**Task description**
Leaving nothing out, print each line of the material exactly.

====================

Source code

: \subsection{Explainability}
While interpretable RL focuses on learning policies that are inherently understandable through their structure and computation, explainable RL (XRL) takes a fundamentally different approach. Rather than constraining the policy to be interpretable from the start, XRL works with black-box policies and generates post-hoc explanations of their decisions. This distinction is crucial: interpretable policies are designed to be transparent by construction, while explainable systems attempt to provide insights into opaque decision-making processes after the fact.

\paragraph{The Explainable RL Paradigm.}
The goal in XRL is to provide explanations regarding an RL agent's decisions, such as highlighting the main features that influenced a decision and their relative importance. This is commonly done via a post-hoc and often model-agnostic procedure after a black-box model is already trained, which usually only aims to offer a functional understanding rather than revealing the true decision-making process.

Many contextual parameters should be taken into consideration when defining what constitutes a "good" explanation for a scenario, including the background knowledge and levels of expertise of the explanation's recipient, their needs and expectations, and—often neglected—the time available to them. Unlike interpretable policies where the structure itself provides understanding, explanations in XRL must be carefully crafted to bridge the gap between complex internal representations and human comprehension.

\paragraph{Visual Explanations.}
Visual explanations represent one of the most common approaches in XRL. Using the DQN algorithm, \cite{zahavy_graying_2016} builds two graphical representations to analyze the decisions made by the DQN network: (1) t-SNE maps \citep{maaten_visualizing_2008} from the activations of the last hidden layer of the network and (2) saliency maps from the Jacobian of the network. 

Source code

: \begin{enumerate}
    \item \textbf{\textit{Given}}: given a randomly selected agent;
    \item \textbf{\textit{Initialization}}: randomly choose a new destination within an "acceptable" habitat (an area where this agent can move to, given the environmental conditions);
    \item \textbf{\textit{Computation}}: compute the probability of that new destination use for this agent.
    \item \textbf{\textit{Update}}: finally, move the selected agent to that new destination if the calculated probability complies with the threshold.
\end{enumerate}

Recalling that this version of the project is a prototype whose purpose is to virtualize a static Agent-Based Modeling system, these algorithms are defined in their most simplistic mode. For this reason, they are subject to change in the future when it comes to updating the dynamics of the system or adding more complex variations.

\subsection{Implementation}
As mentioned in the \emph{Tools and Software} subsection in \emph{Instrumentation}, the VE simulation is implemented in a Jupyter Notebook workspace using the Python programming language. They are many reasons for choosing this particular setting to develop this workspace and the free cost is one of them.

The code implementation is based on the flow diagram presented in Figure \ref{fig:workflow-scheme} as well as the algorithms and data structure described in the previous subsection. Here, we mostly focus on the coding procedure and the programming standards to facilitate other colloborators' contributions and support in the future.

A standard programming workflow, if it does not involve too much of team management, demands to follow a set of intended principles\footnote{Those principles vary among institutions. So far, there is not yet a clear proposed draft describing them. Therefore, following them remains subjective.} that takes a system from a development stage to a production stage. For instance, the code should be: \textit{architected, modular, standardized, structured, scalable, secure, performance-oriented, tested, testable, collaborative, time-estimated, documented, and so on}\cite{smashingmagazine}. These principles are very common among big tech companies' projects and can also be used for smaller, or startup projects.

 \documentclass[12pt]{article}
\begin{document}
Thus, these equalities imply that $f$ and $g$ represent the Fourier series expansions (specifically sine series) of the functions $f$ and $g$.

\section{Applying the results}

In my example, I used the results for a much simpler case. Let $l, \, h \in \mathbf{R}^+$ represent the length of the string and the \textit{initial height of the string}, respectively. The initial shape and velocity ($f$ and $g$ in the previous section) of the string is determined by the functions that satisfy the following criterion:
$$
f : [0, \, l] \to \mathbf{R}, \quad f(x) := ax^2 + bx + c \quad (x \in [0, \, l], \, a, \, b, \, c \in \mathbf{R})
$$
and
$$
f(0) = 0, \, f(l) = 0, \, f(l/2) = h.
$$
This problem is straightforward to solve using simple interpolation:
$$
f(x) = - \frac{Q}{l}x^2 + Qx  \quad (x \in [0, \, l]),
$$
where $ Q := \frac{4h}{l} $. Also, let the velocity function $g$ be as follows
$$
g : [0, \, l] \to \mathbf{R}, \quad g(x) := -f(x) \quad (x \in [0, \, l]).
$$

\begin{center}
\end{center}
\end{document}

====================

**Exercise result**
Source code

: \subsection{Explainability}
While interpretable RL focuses on learning policies that are inherently understandable through their structure and computation, explainable RL (XRL) takes a fundamentally different approach. Rather than constraining the policy to be interpretable from the start, XRL works with black-box policies and generates post-hoc explanations of their decisions. This distinction is crucial: interpretable policies are designed to be transparent by construction, while explainable systems attempt to provide insights into opaque decision-making processes after the fact.

\paragraph{The Explainable RL Paradigm.}
The goal in XRL is to provide explanations regarding an RL agent's decisions, such as highlighting the main features that influenced a decision and their relative importance. This is commonly done via a post-hoc and often model-agnostic procedure after a black-box model is already trained, which usually only aims to offer a functional understanding rather than revealing the true decision-making process.

Many contextual parameters should be taken into consideration when defining what constitutes a "good" explanation for a scenario, including the background knowledge and levels of expertise of the explanation's recipient, their needs and expectations, and—often neglected—the time available to them. Unlike interpretable policies where the structure itself provides understanding, explanations in XRL must be carefully crafted to bridge the gap between complex internal representations and human comprehension.

\paragraph{Visual Explanations.}
Visual explanations represent one of the most common approaches in XRL. Using the DQN algorithm, \cite{zahavy_graying_2016} builds two graphical representations to analyze the decisions made by the DQN network: (1) t-SNE maps \citep{maaten_visualizing_2008} from the activations of the last hidden layer of the network and (2) saliency maps from the Jacobian of the network. 

Source code

: \begin{enumerate}
    \item \textbf{\textit{Given}}: given a randomly selected agent;
    \item \textbf{\textit{Initialization}}: randomly choose a new destination within an "acceptable" habitat (an area where this agent can move to, given the environmental conditions);
    \item \textbf{\textit{Computation}}: compute the probability of that new destination use for this agent.
    \item \textbf{\textit{Update}}: finally, move the selected agent to that new destination if the calculated probability complies with the threshold.
\end{enumerate}

Recalling that this version of the project is a prototype whose purpose is to virtualize a static Agent-Based Modeling system, these algorithms are defined in their most simplistic mode. For this reason, they are subject to change in the future when it comes to updating the dynamics of the system or adding more complex variations.

\subsection{Implementation}
As mentioned in the \emph{Tools and Software} subsection in \emph{Instrumentation}, the VE simulation is implemented in a Jupyter Notebook workspace using the Python programming language. They are many reasons for choosing this particular setting to develop this workspace and the free cost is one of them.

The code implementation is based on the flow diagram presented in Figure \ref{fig:workflow-scheme} as well as the algorithms and data structure described in the previous subsection. Here, we mostly focus on the coding procedure and the programming standards to facilitate other colloborators' contributions and support in the future.

A standard programming workflow, if it does not involve too much of team management, demands to follow a set of intended principles\footnote{Those principles vary among institutions. So far, there is not yet a clear proposed draft describing them. Therefore, following them remains subjective.} that takes a system from a development stage to a production stage. For instance, the code should be: \textit{architected, modular, standardized, structured, scalable, secure, performance-oriented, tested, testable, collaborative, time-estimated, documented, and so on}\cite{smashingmagazine}. These principles are very common among big tech companies' projects and can also be used for smaller, or startup projects.

 \documentclass[12pt]{article}
\begin{document}
Thus, these equalities imply that $f$ and $g$ represent the Fourier series expansions (specifically sine series) of the functions $f$ and $g$.

\section{Applying the results}

In my example, I used the results for a much simpler case. Let $l, \, h \in \mathbf{R}^+$ represent the length of the string and the \textit{initial height of the string}, respectively. The initial shape and velocity ($f$ and $g$ in the previous section) of the string is determined by the functions that satisfy the following criterion:
$$
f : [0, \, l] \to \mathbf{R}, \quad f(x) := ax^2 + bx + c \quad (x \in [0, \, l], \, a, \, b, \, c \in \mathbf{R})
$$
and
$$
f(0) = 0, \, f(l) = 0, \, f(l/2) = h.
$$
This problem is straightforward to solve using simple interpolation:
$$
f(x) = - \frac{Q}{l}x^2 + Qx  \quad (x \in [0, \, l]),
$$
where $ Q := \frac{4h}{l} $. Also, let the velocity function $g$ be as follows
$$
g : [0, \, l] \to \mathbf{R}, \quad g(x) := -f(x) \quad (x \in [0, \, l]).
$$

\begin{center}
\end{center}
\end{document}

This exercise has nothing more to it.